Unlike the French conversation, the American conversation is based on the assumption that words represent actions, that the time dedicated to words should be short. Time is Money is Efficiency. The French who fail to understand those premises are doomed to waste their effort on their American interlocutors.
As conversations typically occur in social occasions, you should also understand the rules of that game.
At a party, you should greet total strangers, launch one micro-topic, react to a second one initiated by your interlocutor (so the exchange is balanced), then gently move on with a big smile and a “Great talking to you!” Sip the God-awful beer or grape juice for a minute, approach the next person with a large open smile and repeat until you have made contact with all the guests.

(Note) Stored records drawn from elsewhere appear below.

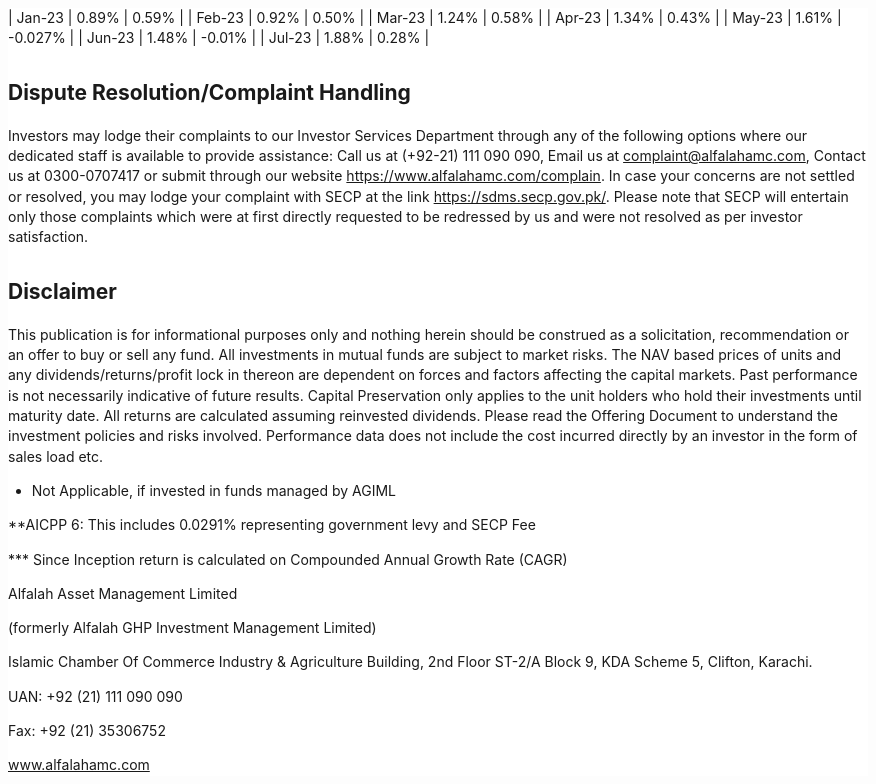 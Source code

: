| Jan-23 | 0.89%   | 0.59%   |
| Feb-23 | 0.92%   | 0.50%   |
| Mar-23 | 1.24%   | 0.58%   |
| Apr-23 | 1.34%   | 0.43%   |
| May-23 | 1.61%   | -0.027% |
| Jun-23 | 1.48%   | -0.01%  |
| Jul-23 | 1.88%   | 0.28%   |

## Dispute Resolution/Complaint Handling

Investors may lodge their complaints to our Investor Services Department through any of the following options where our dedicated staff is available to provide assistance: Call us at (+92-21) 111 090 090, Email us at complaint@alfalahamc.com, Contact us at 0300-0707417 or submit through our website https://www.alfalahamc.com/complain. In case your concerns are not settled or resolved, you may lodge your complaint with SECP at the link https://sdms.secp.gov.pk/. Please note that SECP will entertain only those complaints which were at first directly requested to be redressed by us and were not resolved as per investor satisfaction.

## Disclaimer

This publication is for informational purposes only and nothing herein should be construed as a solicitation, recommendation or an offer to buy or sell any fund. All investments in mutual funds are subject to market risks. The NAV based prices of units and any dividends/returns/profit lock in thereon are dependent on forces and factors affecting the capital markets. Past performance is not necessarily indicative of future results. Capital Preservation only applies to the unit holders who hold their investments until maturity date. All returns are calculated assuming reinvested dividends. Please read the Offering Document to understand the investment policies and risks involved. Performance data does not include the cost incurred directly by an investor in the form of sales load etc.

- Not Applicable, if invested in funds managed by AGIML

\*\*AICPP 6: This includes 0.0291% representing government levy and SECP Fee

\*\*\* Since Inception return is calculated on Compounded Annual Growth Rate (CAGR)

Alfalah Asset Management Limited

(formerly Alfalah GHP Investment Management Limited)

Islamic Chamber Of Commerce Industry & Agriculture Building, 2nd Floor ST-2/A Block 9, KDA Scheme 5, Clifton, Karachi.

UAN: +92 (21) 111 090 090

Fax: +92 (21) 35306752

www.alfalahamc.com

You have made a big success for yourself if you collected a business card or the cellphone number of a babe.
Once you have done your round and the party is wearing off, you may allow yourself a follow-up talk with someone you have already seen earlier. A heartfelt “That was great!” wraps it all up nicely. If you are near your host at that moment, you double that with a quick turn to him or her: “Thank you so much. Beautiful crowd you got here!”
It’s really like speed dating on Prozac.
Unfortunately, the typical French conversation is lost somewhere in-between the American small talk and the American conversation.
The French conversation lacks the sense of purpose underlying any real American business talk and also lacks the artful emptiness and lightness of small talk. To an American audience, we are always off-track, somehow, too evasive and careless when we should be concrete and assertive, too serious and heavy when we should be light and funny. To observe the contrast between the French and American social interactions is to measure the gap between our two cultures and to marvel at how we approach differently just about everything.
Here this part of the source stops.